OS X filesystem and case sensitive bugs
Note: I was later convinced that this was a “not so great” solution =)
Problem:
On one project, our test cases would be green locally, but then fail on CI due to filesystem case sensitivity differences between OS X (our development environment) and linux (our QA and production environments.). By default, OS X treats ~/project/myFile as equals to ~/projectMyFile. Thus if the code had a typo on an import, it might pass locally when it shouldn’t.
Solution:
I wanted to use the base pivotal OS X image and sprout wrap. The strategy is to create a case sensitive partition and symlink the workspace directory to it. Sprout wrap has issues with case sensitivity (pivotal_ide_prefs in particular), so we would run that from the user’s home directory, but run all project materials in the case sensitive directory.

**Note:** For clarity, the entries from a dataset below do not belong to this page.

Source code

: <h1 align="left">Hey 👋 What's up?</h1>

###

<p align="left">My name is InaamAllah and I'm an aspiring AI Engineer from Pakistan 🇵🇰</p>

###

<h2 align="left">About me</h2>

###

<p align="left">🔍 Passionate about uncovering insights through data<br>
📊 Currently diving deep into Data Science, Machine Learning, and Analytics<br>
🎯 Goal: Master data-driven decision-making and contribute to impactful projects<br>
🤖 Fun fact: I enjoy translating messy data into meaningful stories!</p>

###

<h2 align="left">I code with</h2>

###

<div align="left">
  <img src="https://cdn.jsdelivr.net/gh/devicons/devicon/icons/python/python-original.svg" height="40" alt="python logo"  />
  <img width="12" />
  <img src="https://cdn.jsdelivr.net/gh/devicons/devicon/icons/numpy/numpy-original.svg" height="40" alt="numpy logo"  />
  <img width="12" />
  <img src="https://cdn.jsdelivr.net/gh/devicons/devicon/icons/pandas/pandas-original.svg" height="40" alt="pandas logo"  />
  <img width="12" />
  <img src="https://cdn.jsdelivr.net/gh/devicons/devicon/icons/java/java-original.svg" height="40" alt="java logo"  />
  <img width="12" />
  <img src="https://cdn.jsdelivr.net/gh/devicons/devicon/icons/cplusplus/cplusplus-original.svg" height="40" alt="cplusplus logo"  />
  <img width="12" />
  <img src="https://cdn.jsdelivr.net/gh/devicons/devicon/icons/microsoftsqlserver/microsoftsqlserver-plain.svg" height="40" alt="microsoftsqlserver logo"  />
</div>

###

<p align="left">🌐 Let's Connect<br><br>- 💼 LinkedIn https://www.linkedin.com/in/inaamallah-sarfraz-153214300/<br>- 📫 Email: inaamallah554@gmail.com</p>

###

Alternative solution: getting the pivotal OS X image on a USB key might allow us to configure the default partition’s setting on installation.
These steps could work with an existing machine, but I only tested on a clean install
Step 1) install the Pivotal Labs OS X image
Step 2) using Disk Utility, split the only partition in half. For the new partition select “Mac OS Extended (Case-sensitive, Journaled)”
Step 3) create a workspace directory in the new partition mkdir /Volumes/CASE_SENSITIVE/workspace
Step 4) symlink ~pivotal/workspace to the new partition’s workspace directory. ln -s /Volumes/CASE_SENSITIVE/workspace /Users/pivotal/workspace
Step 5) install sprout-wrap from ~, NOT from ~/workspace. I noticed that the pivotal_ide_prefs wouldn’t fully work with case sensitive on. (There may be other recipes that have issues too.)
Step 6) install your project code in ~/workspace
Note that everything in Applications et al. will be typical Mac Setup, but we were fine with that.